*** Opening Records for this exercise ***

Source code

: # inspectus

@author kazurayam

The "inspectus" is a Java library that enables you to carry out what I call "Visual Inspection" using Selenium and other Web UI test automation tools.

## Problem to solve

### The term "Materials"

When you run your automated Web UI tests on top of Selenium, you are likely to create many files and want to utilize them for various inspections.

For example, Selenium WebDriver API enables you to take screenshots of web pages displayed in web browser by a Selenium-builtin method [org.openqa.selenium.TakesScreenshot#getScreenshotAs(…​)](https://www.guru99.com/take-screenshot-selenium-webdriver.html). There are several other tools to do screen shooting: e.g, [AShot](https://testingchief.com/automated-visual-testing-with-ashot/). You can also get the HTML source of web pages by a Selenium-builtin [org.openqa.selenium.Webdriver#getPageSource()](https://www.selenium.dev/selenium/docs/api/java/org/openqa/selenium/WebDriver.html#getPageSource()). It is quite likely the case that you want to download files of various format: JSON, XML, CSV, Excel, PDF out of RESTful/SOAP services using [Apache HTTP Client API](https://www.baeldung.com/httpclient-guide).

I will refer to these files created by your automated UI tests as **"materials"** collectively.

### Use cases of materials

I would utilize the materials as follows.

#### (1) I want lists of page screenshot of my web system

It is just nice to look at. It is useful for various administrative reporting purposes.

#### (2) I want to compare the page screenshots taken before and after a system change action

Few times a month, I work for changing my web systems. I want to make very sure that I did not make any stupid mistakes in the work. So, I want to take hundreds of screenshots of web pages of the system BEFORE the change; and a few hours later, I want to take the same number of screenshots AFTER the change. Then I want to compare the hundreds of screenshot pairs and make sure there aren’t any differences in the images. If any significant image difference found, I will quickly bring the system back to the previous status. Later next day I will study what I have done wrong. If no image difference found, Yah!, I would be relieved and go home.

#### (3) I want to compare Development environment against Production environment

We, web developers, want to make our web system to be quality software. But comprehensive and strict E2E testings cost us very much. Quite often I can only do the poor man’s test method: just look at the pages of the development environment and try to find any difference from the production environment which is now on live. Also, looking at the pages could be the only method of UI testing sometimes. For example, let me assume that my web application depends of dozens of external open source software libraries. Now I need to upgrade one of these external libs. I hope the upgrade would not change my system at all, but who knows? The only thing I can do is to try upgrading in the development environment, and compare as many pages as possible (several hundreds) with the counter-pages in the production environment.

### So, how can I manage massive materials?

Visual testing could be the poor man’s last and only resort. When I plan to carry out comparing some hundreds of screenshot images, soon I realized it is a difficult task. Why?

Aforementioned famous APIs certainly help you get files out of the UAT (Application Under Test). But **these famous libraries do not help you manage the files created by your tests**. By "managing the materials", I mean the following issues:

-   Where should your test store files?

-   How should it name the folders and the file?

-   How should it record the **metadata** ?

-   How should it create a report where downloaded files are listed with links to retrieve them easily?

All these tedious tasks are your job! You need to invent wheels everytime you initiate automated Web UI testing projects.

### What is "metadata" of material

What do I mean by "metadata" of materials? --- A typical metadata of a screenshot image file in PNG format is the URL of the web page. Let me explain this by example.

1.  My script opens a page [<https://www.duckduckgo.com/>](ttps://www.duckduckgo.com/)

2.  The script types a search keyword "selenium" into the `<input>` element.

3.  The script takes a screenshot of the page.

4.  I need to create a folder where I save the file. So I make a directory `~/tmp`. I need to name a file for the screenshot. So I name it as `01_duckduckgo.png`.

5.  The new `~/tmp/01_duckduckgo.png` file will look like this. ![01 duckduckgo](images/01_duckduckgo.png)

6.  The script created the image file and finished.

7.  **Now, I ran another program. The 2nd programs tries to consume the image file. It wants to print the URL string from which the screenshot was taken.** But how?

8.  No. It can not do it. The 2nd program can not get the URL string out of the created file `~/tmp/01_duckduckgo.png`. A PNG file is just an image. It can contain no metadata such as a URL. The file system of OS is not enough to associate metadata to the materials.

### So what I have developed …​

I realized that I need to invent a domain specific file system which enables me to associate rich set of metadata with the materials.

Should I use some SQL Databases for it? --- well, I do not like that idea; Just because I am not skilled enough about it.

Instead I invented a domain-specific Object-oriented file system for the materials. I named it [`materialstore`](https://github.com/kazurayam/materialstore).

*** Closing Records for this exercise ***

Task item: Please, from the material above, copy only the lines from the line with "### So, how can I manage massive materials?" up to and including the line with "Visual testing could", exactly as written.

Exercise output:
### So, how can I manage massive materials?

Visual testing could be the poor man’s last and only resort. When I plan to carry out comparing some hundreds of screenshot images, soon I realized it is a difficult task. Why?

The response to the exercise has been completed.